If you are really interested in computing similarity between time series with different scales, look into dynamic time warping. If you computed the pairwise DTW similarity between all of your features, you may be able to infer which features tend to go together. I have seen this applied to financial data to analyze stocks that trend together. However, DTW doesn't solve the problem of missing data. For that, you will want to look into data imputation. But keep in mind, no amount of imputation can create data for you! It can only fill gaps based on what you think belongs there.
EDIT
You asked for clarification on the averaging process in step 2. Here is an example with body temperature:
Assume you are interested in time intervals of width $w$.

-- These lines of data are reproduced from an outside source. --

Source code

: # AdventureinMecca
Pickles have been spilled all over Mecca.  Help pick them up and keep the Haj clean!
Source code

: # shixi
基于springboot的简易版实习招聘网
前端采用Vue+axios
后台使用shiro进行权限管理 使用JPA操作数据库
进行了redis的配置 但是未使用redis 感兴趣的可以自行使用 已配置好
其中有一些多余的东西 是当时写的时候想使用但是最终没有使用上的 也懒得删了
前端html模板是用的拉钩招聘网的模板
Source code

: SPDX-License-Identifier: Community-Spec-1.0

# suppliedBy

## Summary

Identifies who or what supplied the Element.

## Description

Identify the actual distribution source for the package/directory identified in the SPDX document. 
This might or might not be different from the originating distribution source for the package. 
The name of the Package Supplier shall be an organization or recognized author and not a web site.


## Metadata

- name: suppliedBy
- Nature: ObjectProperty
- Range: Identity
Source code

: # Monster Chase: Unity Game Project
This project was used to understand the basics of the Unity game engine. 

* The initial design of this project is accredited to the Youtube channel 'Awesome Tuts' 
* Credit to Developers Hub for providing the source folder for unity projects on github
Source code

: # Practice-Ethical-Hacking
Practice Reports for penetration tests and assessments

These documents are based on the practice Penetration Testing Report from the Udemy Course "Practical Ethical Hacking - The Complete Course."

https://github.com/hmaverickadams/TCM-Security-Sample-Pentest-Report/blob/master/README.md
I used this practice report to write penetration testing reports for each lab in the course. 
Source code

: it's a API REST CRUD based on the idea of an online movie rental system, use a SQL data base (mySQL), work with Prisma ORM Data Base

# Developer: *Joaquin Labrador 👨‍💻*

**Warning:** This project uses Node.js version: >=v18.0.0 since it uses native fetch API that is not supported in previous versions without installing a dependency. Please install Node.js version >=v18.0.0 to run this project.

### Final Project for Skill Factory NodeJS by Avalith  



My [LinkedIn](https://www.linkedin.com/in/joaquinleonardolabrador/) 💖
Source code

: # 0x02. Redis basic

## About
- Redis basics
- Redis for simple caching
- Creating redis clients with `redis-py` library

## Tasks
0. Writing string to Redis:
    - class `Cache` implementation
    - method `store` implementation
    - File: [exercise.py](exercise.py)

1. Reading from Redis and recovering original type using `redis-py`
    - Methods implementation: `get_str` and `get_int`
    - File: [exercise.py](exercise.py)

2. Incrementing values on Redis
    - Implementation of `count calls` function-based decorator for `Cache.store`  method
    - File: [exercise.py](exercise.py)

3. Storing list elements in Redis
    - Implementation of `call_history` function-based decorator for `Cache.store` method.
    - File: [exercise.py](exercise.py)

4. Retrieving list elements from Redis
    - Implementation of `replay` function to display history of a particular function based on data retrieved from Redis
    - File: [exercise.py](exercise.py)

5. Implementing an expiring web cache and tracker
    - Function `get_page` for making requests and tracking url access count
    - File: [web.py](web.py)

From time $t_j$ to time $t_{j+1}=t_j+w$, let's say you have measured your temperature $T$ a total of $n_j$ times: $T_1, \ldots, T_{n_j}$.
Then, instead of plotting a point for each of the $n_j$ temperature measurements, plot a single point corresponding to the mean temperature $\bar{T}_j=1/{n_j}\sum_{i=1}^{n_j} T_i$.

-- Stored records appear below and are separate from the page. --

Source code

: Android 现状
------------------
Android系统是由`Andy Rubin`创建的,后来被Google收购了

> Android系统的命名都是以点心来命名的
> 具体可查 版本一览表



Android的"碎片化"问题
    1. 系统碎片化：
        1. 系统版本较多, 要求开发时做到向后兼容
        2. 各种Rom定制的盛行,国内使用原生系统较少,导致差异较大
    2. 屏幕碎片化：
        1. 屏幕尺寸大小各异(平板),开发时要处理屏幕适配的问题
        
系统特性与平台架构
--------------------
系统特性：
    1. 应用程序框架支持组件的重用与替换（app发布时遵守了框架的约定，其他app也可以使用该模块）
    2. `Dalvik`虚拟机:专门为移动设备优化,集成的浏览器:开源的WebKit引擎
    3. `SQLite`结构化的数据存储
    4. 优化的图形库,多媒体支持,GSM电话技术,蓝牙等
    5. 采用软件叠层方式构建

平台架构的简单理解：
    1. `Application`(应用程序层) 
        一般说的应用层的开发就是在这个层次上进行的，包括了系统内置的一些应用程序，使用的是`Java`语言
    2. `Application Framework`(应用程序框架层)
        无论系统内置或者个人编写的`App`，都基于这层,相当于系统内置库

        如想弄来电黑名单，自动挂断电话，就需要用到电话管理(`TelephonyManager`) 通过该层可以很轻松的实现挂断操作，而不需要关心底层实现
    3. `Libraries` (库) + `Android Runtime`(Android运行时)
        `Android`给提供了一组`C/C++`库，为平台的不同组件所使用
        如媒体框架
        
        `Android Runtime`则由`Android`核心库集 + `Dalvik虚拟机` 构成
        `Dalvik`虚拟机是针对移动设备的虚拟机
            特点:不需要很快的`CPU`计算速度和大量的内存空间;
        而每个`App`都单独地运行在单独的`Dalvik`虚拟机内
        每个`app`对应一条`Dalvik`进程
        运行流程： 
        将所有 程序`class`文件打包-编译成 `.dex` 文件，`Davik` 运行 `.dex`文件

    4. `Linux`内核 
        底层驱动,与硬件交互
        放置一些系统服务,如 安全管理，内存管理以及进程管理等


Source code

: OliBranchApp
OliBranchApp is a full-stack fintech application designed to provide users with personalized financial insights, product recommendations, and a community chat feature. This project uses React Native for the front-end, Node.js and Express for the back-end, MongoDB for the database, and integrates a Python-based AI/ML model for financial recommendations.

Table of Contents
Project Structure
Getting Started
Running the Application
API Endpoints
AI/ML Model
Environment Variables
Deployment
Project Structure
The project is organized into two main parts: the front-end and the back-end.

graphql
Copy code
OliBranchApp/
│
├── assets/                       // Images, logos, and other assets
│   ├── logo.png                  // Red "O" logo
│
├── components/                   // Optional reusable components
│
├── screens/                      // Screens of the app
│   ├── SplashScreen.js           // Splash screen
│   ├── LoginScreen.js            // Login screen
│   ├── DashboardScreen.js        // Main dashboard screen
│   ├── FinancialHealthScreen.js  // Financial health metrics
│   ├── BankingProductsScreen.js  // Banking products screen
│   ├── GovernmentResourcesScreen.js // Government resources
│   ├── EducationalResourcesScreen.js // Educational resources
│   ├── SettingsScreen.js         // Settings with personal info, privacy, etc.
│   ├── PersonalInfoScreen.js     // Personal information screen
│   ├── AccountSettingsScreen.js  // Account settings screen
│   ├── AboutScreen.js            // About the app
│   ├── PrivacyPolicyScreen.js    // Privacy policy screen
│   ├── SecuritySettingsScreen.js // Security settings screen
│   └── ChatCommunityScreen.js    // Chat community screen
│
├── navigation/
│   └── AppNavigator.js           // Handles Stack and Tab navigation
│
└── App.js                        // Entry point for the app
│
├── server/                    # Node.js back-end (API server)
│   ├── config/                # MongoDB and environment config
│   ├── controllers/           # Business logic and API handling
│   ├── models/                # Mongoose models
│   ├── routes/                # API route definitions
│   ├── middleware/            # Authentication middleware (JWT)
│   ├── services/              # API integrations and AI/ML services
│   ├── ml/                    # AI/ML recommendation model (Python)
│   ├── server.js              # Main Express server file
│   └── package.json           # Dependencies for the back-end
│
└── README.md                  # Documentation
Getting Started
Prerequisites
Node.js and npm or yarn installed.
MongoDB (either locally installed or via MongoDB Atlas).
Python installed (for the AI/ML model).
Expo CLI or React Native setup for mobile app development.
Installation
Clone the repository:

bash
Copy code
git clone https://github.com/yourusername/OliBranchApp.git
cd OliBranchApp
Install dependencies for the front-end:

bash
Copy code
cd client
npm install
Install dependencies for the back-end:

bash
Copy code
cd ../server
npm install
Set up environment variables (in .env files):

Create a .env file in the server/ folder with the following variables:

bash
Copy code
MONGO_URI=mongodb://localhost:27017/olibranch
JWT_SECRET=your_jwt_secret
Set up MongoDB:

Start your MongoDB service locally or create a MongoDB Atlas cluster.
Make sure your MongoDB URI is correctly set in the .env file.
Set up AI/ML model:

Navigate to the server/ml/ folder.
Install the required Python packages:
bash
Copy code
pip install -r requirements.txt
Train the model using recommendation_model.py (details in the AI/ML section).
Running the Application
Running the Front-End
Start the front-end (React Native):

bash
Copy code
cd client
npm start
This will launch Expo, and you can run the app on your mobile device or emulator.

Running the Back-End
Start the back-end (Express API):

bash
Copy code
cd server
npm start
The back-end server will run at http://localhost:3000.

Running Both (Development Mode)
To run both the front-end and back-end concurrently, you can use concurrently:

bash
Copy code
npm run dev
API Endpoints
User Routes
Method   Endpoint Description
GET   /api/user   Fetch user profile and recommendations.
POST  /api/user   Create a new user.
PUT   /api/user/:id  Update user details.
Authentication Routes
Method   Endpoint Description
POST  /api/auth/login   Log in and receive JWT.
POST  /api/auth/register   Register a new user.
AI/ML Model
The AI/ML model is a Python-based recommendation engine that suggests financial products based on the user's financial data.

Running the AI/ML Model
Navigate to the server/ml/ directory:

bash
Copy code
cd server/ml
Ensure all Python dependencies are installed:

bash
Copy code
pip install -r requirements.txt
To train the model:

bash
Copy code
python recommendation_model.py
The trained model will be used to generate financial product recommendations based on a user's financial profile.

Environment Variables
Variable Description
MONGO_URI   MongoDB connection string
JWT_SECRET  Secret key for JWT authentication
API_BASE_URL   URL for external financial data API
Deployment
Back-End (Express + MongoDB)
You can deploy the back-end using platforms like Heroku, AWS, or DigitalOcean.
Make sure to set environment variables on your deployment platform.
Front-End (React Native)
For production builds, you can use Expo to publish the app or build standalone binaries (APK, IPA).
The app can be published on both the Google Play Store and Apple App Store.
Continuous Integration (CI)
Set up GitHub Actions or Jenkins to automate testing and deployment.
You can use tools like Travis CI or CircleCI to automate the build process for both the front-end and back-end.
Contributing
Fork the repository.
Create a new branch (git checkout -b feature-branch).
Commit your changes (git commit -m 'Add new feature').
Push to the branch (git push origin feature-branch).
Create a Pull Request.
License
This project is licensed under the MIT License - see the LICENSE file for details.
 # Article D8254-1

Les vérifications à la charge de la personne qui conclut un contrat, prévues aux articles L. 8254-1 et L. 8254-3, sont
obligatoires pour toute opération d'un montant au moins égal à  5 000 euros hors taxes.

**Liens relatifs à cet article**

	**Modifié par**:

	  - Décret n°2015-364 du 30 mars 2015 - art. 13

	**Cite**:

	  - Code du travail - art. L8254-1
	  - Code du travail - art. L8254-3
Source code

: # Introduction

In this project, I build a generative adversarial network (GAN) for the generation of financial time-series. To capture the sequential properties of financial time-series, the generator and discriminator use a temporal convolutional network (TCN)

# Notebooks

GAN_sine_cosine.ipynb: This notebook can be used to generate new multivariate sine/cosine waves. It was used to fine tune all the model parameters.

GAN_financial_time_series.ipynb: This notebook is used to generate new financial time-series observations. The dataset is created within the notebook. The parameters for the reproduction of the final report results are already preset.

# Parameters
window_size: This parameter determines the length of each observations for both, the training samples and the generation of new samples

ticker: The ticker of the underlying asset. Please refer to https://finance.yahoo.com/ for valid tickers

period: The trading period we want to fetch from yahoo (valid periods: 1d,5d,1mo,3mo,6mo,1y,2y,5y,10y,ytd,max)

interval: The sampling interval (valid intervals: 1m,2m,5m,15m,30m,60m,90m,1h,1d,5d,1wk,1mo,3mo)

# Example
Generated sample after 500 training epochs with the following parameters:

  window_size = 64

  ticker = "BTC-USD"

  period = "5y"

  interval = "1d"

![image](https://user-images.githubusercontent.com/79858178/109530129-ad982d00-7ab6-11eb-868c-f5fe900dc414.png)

The goal is simply to create a plot with less clutter.
For categorical variables, it would make more sense to plot the median than the mean.

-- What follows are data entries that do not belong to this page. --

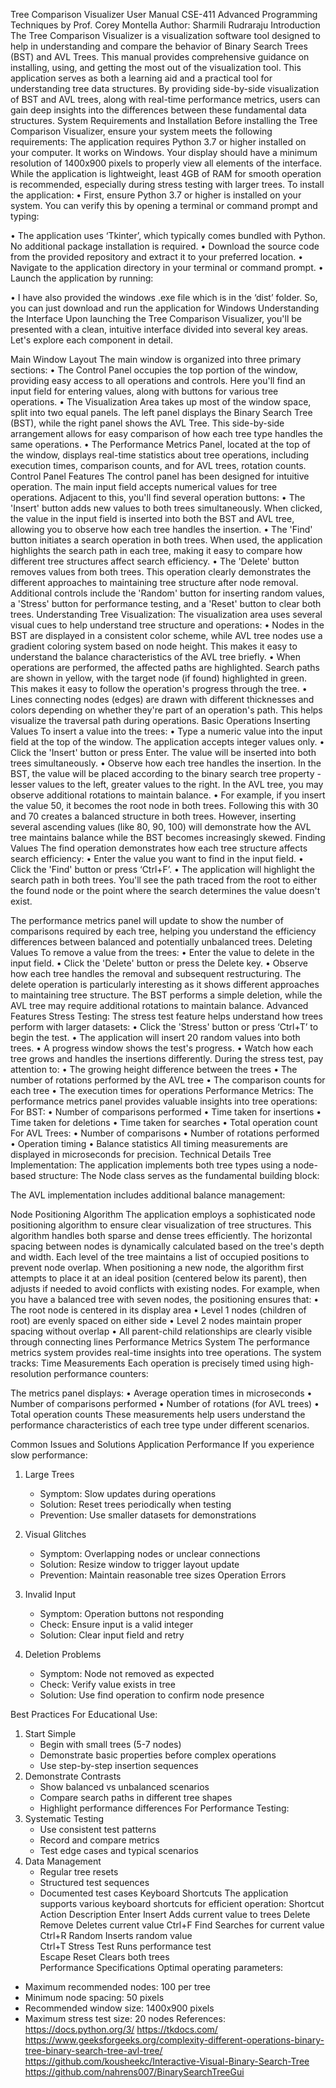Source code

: Tree Comparison Visualizer User Manual
CSE-411 Advanced Programming Techniques by Prof. Corey Montella
Author: Sharmili Rudraraju
Introduction
The Tree Comparison Visualizer is a visualization software tool designed to help in understanding and compare the behavior of Binary Search Trees (BST) and AVL Trees. This manual provides comprehensive guidance on installing, using, and getting the most out of the visualization tool.
This application serves as both a learning aid and a practical tool for understanding tree data structures. By providing side-by-side visualization of BST and AVL trees, along with real-time performance metrics, users can gain deep insights into the differences between these fundamental data structures.
System Requirements and Installation
Before installing the Tree Comparison Visualizer, ensure your system meets the following requirements:
The application requires Python 3.7 or higher installed on your computer. It works on Windows. Your display should have a minimum resolution of 1400x900 pixels to properly view all elements of the interface. While the application is lightweight, least 4GB of RAM for smooth operation is recommended, especially during stress testing with larger trees.
To install the application:
•	First, ensure Python 3.7 or higher is installed on your system. You can verify this by opening a terminal or command prompt and typing:
       
•	The application uses ‘Tkinter’, which typically comes bundled with Python. No additional package installation is required.
•	Download the source code from the provided repository and extract it to your preferred location.
•	Navigate to the application directory in your terminal or command prompt.
•	Launch the application by running:
       
•	I have also provided the windows .exe file which is in the ‘dist’ folder. So, you can just download and run the application for Windows
Understanding the Interface
Upon launching the Tree Comparison Visualizer, you'll be presented with a clean, intuitive interface divided into several key areas. Let's explore each component in detail.
 
Main Window Layout
The main window is organized into three primary sections:
•	The Control Panel occupies the top portion of the window, providing easy access to all operations and controls. Here you'll find an input field for entering values, along with buttons for various tree operations.
•	The Visualization Area takes up most of the window space, split into two equal panels. The left panel displays the Binary Search Tree (BST), while the right panel shows the AVL Tree. This side-by-side arrangement allows for easy comparison of how each tree type handles the same operations.
•	 The Performance Metrics Panel, located at the top of the window, displays real-time statistics about tree operations, including execution times, comparison counts, and for AVL trees, rotation counts.
Control Panel Features
The control panel has been designed for intuitive operation. The main input field accepts numerical values for tree operations. Adjacent to this, you'll find several operation buttons: 
•	The 'Insert' button adds new values to both trees simultaneously. When clicked, the value in the input field is inserted into both the BST and AVL tree, allowing you to observe how each tree handles the insertion. 
•	The 'Find' button initiates a search operation in both trees. When used, the application highlights the search path in each tree, making it easy to compare how different tree structures affect search efficiency.
•	The 'Delete' button removes values from both trees. This operation clearly demonstrates the different approaches to maintaining tree structure after node removal. 
Additional controls include the 'Random' button for inserting random values, a 'Stress' button for performance testing, and a 'Reset' button to clear both trees.
Understanding Tree Visualization:
The visualization area uses several visual cues to help understand tree structure and operations: 
•	Nodes in the BST are displayed in a consistent color scheme, while AVL tree nodes use a gradient coloring system based on node height. This makes it easy to understand the balance characteristics of the AVL tree briefly. 
•	When operations are performed, the affected paths are highlighted. Search paths are shown in yellow, with the target node (if found) highlighted in green. This makes it easy to follow the operation's progress through the tree. 
•	Lines connecting nodes (edges) are drawn with different thicknesses and colors depending on whether they're part of an operation's path. This helps visualize the traversal path during operations.
Basic Operations
Inserting Values
To insert a value into the trees:
•	Type a numeric value into the input field at the top of the window. The application accepts integer values only.
•	Click the 'Insert' button or press Enter. The value will be inserted into both trees simultaneously.
•	Observe how each tree handles the insertion. In the BST, the value will be placed according to the binary search tree property - lesser values to the left, greater values to the right. In the AVL tree, you may observe additional rotations to maintain balance.
•	For example, if you insert the value 50, it becomes the root node in both trees. Following this with 30 and 70 creates a balanced structure in both trees. However, inserting several ascending values (like 80, 90, 100) will demonstrate how the AVL tree maintains balance while the BST becomes increasingly skewed.
Finding Values
The find operation demonstrates how each tree structure affects search efficiency:
•	Enter the value you want to find in the input field.
•	Click the 'Find' button or press ‘Ctrl+F’.
•	The application will highlight the search path in both trees. You'll see the path traced from the root to either the found node or the point where the search determines the value doesn't exist.
 
The performance metrics panel will update to show the number of comparisons required by each tree, helping you understand the efficiency differences between balanced and potentially unbalanced trees.
Deleting Values
To remove a value from the trees:
•	Enter the value to delete in the input field.
•	Click the 'Delete' button or press the Delete key.
•	Observe how each tree handles the removal and subsequent restructuring.
The delete operation is particularly interesting as it shows different approaches to maintaining tree structure. The BST performs a simple deletion, while the AVL tree may require additional rotations to maintain balance.
Advanced Features
Stress Testing:
The stress test feature helps understand how trees perform with larger datasets:
•	Click the 'Stress' button or press ‘Ctrl+T’ to begin the test.
•	The application will insert 20 random values into both trees.
•	A progress window shows the test's progress.
•	Watch how each tree grows and handles the insertions differently.
During the stress test, pay attention to:
•	The growing height difference between the trees
•	The number of rotations performed by the AVL tree
•	The comparison counts for each tree
•	The execution times for operations
Performance Metrics:
The performance metrics panel provides valuable insights into tree operations:
For BST:
•	Number of comparisons performed
•	Time taken for insertions
•	Time taken for deletions
•	Time taken for searches
•	Total operation count
For AVL Trees:
•	Number of comparisons
•	Number of rotations performed
•	Operation timing
•	Balance statistics
All timing measurements are displayed in microseconds for precision.
Technical Details
Tree Implementation:
The application implements both tree types using a node-based structure:
The Node class serves as the fundamental building block:
	 
The AVL implementation includes additional balance management:
 
Node Positioning Algorithm
The application employs a sophisticated node positioning algorithm to ensure clear visualization of tree structures. This algorithm handles both sparse and dense trees efficiently.
The horizontal spacing between nodes is dynamically calculated based on the tree's depth and width. Each level of the tree maintains a list of occupied positions to prevent node overlap. When positioning a new node, the algorithm first attempts to place it at an ideal position (centered below its parent), then adjusts if needed to avoid conflicts with existing nodes.
For example, when you have a balanced tree with seven nodes, the positioning ensures that:
•	The root node is centered in its display area
•	Level 1 nodes (children of root) are evenly spaced on either side
•	Level 2 nodes maintain proper spacing without overlap
•	All parent-child relationships are clearly visible through connecting lines
Performance Metrics System
The performance metrics system provides real-time insights into tree operations. The system tracks:
Time Measurements
Each operation is precisely timed using high-resolution performance counters:
 
The metrics panel displays:
•	Average operation times in microseconds
•	Number of comparisons performed
•	Number of rotations (for AVL trees)
•	Total operation counts
These measurements help users understand the performance characteristics of each tree type under different scenarios.

Common Issues and Solutions
Application Performance
If you experience slow performance:
1. Large Trees
   - Symptom: Slow updates during operations
   - Solution: Reset trees periodically when testing
   - Prevention: Use smaller datasets for demonstrations

2. Visual Glitches
   - Symptom: Overlapping nodes or unclear connections
   - Solution: Resize window to trigger layout update
   - Prevention: Maintain reasonable tree sizes
Operation Errors
1. Invalid Input
   - Symptom: Operation buttons not responding
   - Check: Ensure input is a valid integer
   - Solution: Clear input field and retry

2. Deletion Problems
   - Symptom: Node not removed as expected
   - Check: Verify value exists in tree
   - Solution: Use find operation to confirm node presence

Best Practices
For Educational Use:
1. Start Simple
   - Begin with small trees (5-7 nodes)
   - Demonstrate basic properties before complex operations
   - Use step-by-step insertion sequences
2. Demonstrate Contrasts
   - Show balanced vs unbalanced scenarios
   - Compare search paths in different tree shapes
   - Highlight performance differences
For Performance Testing:
1. Systematic Testing
   - Use consistent test patterns
   - Record and compare metrics
   - Test edge cases and typical scenarios
2. Data Management
   - Regular tree resets
   - Structured test sequences
   - Documented test cases
Keyboard Shortcuts
The application supports various keyboard shortcuts for efficient operation:
Shortcut	Action	Description
Enter	Insert       	Adds current value to trees
Delete    	Remove       	Deletes current value
Ctrl+F    	Find         	Searches for current value           
Ctrl+R    	Random       	Inserts random value                 
Ctrl+T    	Stress Test  	Runs performance test                
Escape    	Reset        	Clears both trees                    
Performance Specifications
Optimal operating parameters:
- Maximum recommended nodes: 100 per tree
- Minimum node spacing: 50 pixels
- Recommended window size: 1400x900 pixels
- Maximum stress test size: 20 nodes
References:
https://docs.python.org/3/
https://tkdocs.com/
https://www.geeksforgeeks.org/complexity-different-operations-binary-tree-binary-search-tree-avl-tree/
https://github.com/kousheekc/Interactive-Visual-Binary-Search-Tree
https://github.com/nahrens007/BinarySearchTreeGui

By reducing the fidelity of your x-axis to have fewer points, the plot may be easier to look at. But you are dealing with more features than I expected, so the utility of this approach is limited. I would play around with missingno
some more --- understanding the feature co-occurrence may be the first step in understanding cause and effect relationships between features. Good luck!
Best Answer
It sounds like a good approach would be time-series Granger Causality (as mentioned in the comments above). This uses a regression-based approach. Your end result isn't an ontological test of causality, but testing whether one variable helps you predict the other--which is generally what you get from regression. Several time-series texts can help you with this. For example, a new text by Steffensmeier, et al (Time Series Analysis for the Social Sciences, p. 112+) describe this in the context of vector autoregression modelling the same as Enders (Applied Economic Time Series, p. 305+, 4th ed). You are using a simple F-test to (from Steffensmeier), "determine the joint statistical significance of the coefficients on the lags of the variable hypothesized to Granger cause another variable. The null of no Granger causality is equivalent to the hypothesis that all these coefficients are jointly zero" (p. 112).
Enders has a detailed example (310+), using his own research of terrorism. He walks you through the process of creating VAR equations. Much of this process presumes a familiarity with time-series techniques--for example, testing for stationarity, etc, before you can proceed to the actual question you want to answer, i.e., causality. There is also a presumption of some background in linear algebra, since in the example, you need to do a Choleski decomposition. In this case, causality is determined using an impulse response function.